Spectroscopic investigations and potential energy surfaces of the ground and excited electronic states of 1,3-benzodioxan.

作者信息

McCann Kathleen, Wagner Martin, Guerra Aaron, Coronado Paul, Villarreal J R, Choo Jaebum, Kim Sungwhan, Laane Jaan

机构信息

Department of Chemistry, Texas A&M University, College Station, TX 77843, USA.

出版信息

J Chem Phys. 2009 Jul 28;131(4):044302. doi: 10.1063/1.3169504.

Abstract

The laser-induced fluorescence spectra (both fluorescence excitation and dispersed fluorescence) of jet-cooled 1,3-benzodioxan along with its ultraviolet absorption spectra have been recorded and analyzed in order to determine the vibrational quantum levels in both the ground and S(1)(pi,pi()) electronic excited states.

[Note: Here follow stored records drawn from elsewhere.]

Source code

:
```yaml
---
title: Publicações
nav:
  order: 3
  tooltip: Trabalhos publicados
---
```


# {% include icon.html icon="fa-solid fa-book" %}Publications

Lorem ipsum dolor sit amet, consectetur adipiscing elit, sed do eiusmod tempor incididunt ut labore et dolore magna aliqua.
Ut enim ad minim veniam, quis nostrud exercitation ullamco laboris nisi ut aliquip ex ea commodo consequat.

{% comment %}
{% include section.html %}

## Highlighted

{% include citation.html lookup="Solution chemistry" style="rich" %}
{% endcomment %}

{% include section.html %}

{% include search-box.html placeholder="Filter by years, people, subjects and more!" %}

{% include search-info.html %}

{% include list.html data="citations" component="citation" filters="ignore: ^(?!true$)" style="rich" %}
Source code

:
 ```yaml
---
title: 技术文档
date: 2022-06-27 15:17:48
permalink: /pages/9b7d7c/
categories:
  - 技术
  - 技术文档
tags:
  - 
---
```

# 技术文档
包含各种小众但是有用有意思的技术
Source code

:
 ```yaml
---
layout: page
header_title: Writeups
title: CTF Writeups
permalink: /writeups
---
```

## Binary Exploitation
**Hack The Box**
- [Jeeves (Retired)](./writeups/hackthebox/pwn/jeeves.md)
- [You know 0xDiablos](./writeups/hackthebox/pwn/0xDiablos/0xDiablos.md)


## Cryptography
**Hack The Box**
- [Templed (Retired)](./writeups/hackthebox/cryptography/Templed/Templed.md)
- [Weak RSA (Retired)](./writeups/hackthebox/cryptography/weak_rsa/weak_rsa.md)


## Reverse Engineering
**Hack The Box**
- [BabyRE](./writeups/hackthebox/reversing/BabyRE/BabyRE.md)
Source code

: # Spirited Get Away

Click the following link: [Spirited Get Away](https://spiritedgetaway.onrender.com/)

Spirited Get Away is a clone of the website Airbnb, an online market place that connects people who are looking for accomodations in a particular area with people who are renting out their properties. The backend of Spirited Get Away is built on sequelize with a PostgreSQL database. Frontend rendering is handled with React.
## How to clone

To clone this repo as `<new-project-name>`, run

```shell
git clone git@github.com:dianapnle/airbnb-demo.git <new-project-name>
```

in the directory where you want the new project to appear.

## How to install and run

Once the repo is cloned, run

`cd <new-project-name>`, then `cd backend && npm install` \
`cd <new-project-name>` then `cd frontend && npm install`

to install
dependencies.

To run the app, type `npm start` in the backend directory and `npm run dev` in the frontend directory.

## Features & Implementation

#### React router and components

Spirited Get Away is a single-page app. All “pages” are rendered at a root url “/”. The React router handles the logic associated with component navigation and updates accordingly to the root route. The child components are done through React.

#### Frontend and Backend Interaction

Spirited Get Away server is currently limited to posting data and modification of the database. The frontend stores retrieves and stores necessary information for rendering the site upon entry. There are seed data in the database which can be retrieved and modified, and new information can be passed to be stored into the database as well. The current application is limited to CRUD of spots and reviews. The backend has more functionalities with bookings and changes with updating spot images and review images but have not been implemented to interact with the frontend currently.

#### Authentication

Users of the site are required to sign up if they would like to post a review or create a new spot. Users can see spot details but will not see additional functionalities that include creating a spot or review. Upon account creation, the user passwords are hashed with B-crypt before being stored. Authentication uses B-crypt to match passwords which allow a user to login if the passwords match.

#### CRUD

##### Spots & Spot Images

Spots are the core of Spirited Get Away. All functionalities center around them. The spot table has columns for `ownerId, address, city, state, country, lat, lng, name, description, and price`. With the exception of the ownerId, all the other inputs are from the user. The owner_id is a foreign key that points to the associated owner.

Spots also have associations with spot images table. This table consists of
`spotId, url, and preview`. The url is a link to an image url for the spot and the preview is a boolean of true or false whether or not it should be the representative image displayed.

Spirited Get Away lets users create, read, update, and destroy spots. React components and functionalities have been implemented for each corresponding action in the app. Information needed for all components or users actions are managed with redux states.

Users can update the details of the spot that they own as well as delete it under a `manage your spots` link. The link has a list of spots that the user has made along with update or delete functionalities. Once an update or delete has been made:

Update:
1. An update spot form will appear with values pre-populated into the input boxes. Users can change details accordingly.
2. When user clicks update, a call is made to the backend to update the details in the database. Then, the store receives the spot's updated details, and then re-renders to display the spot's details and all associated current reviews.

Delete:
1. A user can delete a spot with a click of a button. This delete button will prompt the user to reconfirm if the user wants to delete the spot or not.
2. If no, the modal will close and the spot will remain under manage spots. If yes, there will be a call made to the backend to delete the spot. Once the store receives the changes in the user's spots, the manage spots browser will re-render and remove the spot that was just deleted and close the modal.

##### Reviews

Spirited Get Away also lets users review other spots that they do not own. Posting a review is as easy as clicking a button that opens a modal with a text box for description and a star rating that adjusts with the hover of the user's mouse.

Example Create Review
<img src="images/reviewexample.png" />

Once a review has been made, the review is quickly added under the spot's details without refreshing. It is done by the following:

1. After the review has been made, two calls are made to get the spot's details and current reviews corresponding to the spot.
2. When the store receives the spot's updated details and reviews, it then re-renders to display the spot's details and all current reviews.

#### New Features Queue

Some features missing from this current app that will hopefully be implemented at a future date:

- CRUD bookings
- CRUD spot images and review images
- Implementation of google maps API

A detailed energy map of the vibrational levels involving the six lowest frequency vibrations was established and utilized to better understand the structural and conformational differences between the ground and excited electronic states. The energies of more than a dozen vibrational excited states involving the out-of-plane ring twisting (nu(47)) and the out-of-plane ring bending (nu(48)) modes were determined for both S(0) and S(1) electronic states. Ab initio and density functional theory (DFT) calculations were also carried out to complement the experimental work. The data allowed one-dimensional potential energy functions in terms of the ring-twisting coordinate to be calculated. These show the molecule to have a twisting angle of 33 degrees and a barrier to planarity of 4300+/-500 cm(-1) for the S(0) ground state and an angle of 24 degrees and a barrier of 1500+/-200 cm(-1) for the S(1)(pi,pi()) excited state.

摘要

为了确定基态和S(1)(π,π*)电子激发态的振动量子能级,已记录并分析了喷射冷却的1,3 - 苯并二恶烷的激光诱导荧光光谱(包括荧光激发光谱和色散荧光光谱)及其紫外吸收光谱。建立了涉及六个最低频率振动的振动能级的详细能量图,并利用该图更好地理解基态和激发电子态之间的结构和构象差异。确定了S(0)和S(1)电子态中涉及面外环扭转(ν(47))和面外环弯曲(ν(48))模式的十多个振动激发态的能量。还进行了从头算和密度泛函理论(DFT)计算以补充实验工作。这些数据使得能够根据环扭转坐标计算一维势能函数。结果表明,对于S(0)基态,分子的扭转角为33度,平面化势垒为4300±500 cm(-1);对于S(1)(π,π*)激发态,扭转角为24度,势垒为1500±200 cm(-1)。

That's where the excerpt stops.